**Problem description:** Show every line of the data that includes the word "https".

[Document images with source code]
Start of Block
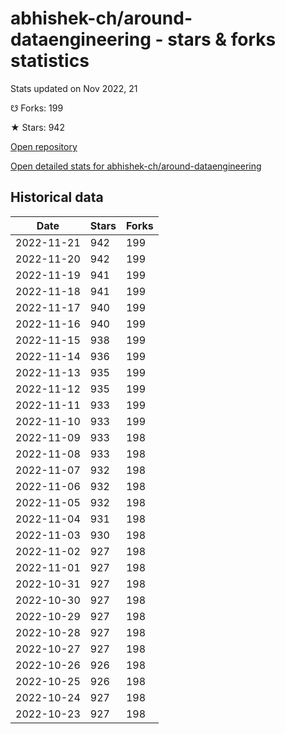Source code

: # abhishek-ch/around-dataengineering - stars & forks statistics

Stats updated on Nov 2022, 21

☋ Forks: 199

★ Stars: 942

[Open repository](https://github.com/abhishek-ch/around-dataengineering)

[Open detailed stats for abhishek-ch/around-dataengineering](https://reviewgithub.com/rep/abhishek-ch/around-dataengineering)

## Historical data
| Date | Stars | Forks |
|------|-------|-------|
| 2022-11-21 | 942 | 199 | 
| 2022-11-20 | 942 | 199 | 
| 2022-11-19 | 941 | 199 | 
| 2022-11-18 | 941 | 199 | 
| 2022-11-17 | 940 | 199 | 
| 2022-11-16 | 940 | 199 | 
| 2022-11-15 | 938 | 199 | 
| 2022-11-14 | 936 | 199 | 
| 2022-11-13 | 935 | 199 | 
| 2022-11-12 | 935 | 199 | 
| 2022-11-11 | 933 | 199 | 
| 2022-11-10 | 933 | 199 | 
| 2022-11-09 | 933 | 198 | 
| 2022-11-08 | 933 | 198 | 
| 2022-11-07 | 932 | 198 | 
| 2022-11-06 | 932 | 198 | 
| 2022-11-05 | 932 | 198 | 
| 2022-11-04 | 931 | 198 | 
| 2022-11-03 | 930 | 198 | 
| 2022-11-02 | 927 | 198 | 
| 2022-11-01 | 927 | 198 | 
| 2022-10-31 | 927 | 198 | 
| 2022-10-30 | 927 | 198 | 
| 2022-10-29 | 927 | 198 | 
| 2022-10-28 | 927 | 198 | 
| 2022-10-27 | 927 | 198 | 
| 2022-10-26 | 926 | 198 | 
| 2022-10-25 | 926 | 198 | 
| 2022-10-24 | 927 | 198 | 
| 2022-10-23 | 927 | 198 |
End of Block
**Your solution:**
[Open repository](https://github.com/abhishek-ch/around-dataengineering)
[Open detailed stats for abhishek-ch/around-dataengineering](https://reviewgithub.com/rep/abhishek-ch/around-dataengineering)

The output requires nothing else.